• **YOUR INSTRUCTIONS**
Your reply should contain only the line with "to be sum, but" and the lines after it through the end of the data, each written out exactly.

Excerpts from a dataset
-----
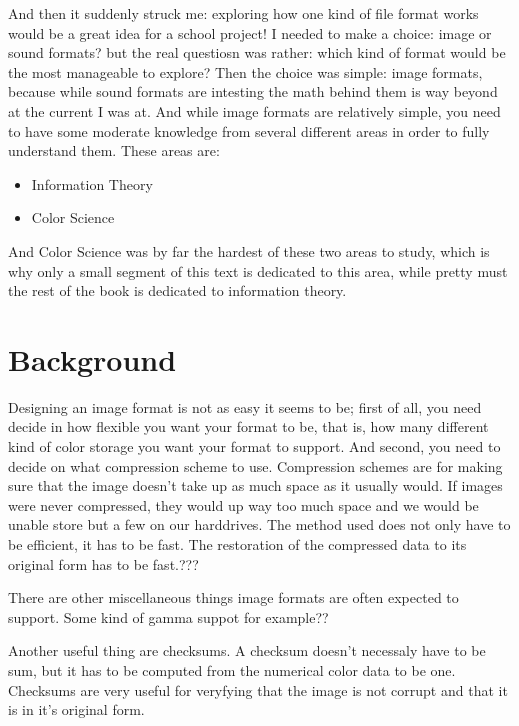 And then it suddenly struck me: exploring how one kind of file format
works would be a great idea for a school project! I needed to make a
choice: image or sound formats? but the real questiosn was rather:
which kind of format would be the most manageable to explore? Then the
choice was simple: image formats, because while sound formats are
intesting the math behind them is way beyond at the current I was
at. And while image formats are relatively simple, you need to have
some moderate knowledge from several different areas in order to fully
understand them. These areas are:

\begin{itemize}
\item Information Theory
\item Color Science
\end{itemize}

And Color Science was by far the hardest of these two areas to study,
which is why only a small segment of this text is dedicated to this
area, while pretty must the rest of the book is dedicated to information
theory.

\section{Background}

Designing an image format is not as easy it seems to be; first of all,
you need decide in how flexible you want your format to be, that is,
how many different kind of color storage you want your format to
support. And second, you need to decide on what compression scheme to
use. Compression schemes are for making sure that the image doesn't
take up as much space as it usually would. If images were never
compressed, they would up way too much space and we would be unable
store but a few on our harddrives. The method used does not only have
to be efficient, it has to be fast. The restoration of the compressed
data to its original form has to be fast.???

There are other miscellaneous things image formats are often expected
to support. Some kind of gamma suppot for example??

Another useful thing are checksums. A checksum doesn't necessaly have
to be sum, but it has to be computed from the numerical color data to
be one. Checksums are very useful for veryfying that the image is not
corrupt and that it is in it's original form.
-----
• **WRITTEN REPLY**
to be sum, but it has to be computed from the numerical color data to
be one. Checksums are very useful for veryfying that the image is not
corrupt and that it is in it's original form.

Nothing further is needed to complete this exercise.